When you must not be given it

  • you must not receive XIAFLEX within 7 days of the last dose of your anticoagulation medicine. One exception is the use of up to 150mg daily dose of acetylsalicylic acid (also called aspirin, a substance present in many medicines used to prevent blood clotting) which can be taken.

Do not have XIAFLEX if you have an allergy to:

  • collagenase clostridium histolyticum or any of the ingredients listed at the end of this leaflet

Please consult a doctor immediately if you experience any signs or symptoms of a serious allergic reaction:

  • wide spread redness or rash,
  • swelling of the face, lips, throat or other parts of the body,
  • tightness in the chest, shortness of breath or difficulty breathing.

Do not use XIAFLEX in children under 18 years of age. There is not enough information at present to recommend use of XIAFLEX in children.

Do not use XIAFLEX after the expiry date printed on the pack.

Do not use XIAFLEX if the packaging is torn or shows signs of tampering.

If you are not sure whether you should have XIAFLEX, talk to your doctor or pharmacist.

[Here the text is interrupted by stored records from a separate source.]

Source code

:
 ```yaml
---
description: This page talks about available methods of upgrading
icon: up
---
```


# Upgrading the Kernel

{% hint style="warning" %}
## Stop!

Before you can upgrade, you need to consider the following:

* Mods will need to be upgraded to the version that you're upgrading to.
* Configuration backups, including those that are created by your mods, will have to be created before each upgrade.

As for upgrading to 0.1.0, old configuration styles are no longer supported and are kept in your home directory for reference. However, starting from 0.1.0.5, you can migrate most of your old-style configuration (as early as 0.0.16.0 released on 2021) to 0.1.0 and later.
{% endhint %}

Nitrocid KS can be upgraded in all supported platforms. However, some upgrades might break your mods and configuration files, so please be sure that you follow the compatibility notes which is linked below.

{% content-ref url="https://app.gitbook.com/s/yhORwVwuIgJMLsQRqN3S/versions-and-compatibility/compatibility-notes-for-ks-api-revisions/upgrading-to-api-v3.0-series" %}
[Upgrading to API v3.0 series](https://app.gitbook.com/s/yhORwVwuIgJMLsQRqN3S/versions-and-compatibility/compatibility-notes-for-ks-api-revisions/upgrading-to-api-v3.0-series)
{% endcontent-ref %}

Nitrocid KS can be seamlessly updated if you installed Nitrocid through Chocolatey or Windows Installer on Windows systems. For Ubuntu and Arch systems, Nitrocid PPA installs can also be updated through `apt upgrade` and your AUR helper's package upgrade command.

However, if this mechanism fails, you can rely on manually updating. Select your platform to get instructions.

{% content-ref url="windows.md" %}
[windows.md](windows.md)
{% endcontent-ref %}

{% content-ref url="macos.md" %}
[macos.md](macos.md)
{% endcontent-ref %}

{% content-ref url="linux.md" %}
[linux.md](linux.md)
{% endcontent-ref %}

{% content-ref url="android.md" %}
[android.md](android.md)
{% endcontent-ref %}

Before you are given this medicine, make sure your doctor knows:

  • if you are pregnant or intend to become pregnant. There is no experience in the use of XIAFLEX in pregnant women therefore the use of XIAFLEX is not recommended in pregnancy, and treatment should be postponed until after pregnancy.
  • if you are breastfeeding
  • if you have a history of problems with the normal clotting of your blood or if you are taking any medicines to help control the normal clotting of your blood (known as anticoagulation medicines)
  • you are taking or have recently taken anthracyclines/anthraquinone derivatives such as doxorubicin and some tetracycline antibiotics such as doxycycline used to treat infections
  • any medicines obtained without a prescription (pharmacy or health food store).

Tell your doctor if you have allergies to:

  • any other medicines
  • any other substances, such as foods, preservatives or dyes

Taking other medicines

Tell your doctor or pharmacist if you are taking any other medicines, including any that you buy without a prescription from your pharmacy, supermarket or health food shop. Some medicines and XIAFLEX may interfere with each other.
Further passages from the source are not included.